§ Exercise goal
Pull every line that holds the word "cvsection" from the entries.

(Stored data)
-- Opening Marker --

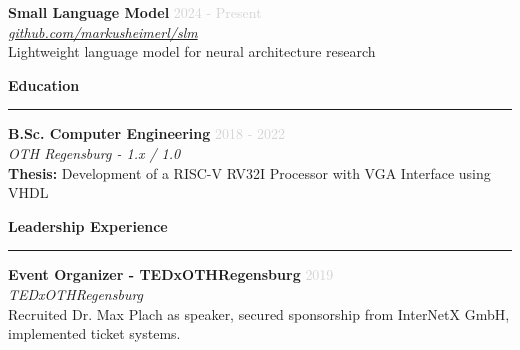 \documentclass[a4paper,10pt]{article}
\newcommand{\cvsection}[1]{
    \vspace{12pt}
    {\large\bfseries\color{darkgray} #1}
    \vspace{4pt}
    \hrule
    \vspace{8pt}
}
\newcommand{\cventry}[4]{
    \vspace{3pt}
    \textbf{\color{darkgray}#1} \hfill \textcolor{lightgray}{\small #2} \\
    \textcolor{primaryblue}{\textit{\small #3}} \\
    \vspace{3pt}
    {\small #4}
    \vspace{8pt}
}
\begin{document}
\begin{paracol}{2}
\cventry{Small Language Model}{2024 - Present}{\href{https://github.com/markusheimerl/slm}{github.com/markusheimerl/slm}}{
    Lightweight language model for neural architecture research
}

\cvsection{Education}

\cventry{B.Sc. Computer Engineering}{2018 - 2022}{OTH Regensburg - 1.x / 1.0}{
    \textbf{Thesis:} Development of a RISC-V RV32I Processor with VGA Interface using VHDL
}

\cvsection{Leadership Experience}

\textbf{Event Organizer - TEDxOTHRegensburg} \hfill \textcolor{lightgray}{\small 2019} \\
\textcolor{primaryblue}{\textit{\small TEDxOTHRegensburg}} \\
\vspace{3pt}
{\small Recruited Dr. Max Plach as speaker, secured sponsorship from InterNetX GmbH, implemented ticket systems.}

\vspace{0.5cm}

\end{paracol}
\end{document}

-- Closing Marker --

§ Expected output
\newcommand{\cvsection}[1]{
\cvsection{Education}
\cvsection{Leadership Experience}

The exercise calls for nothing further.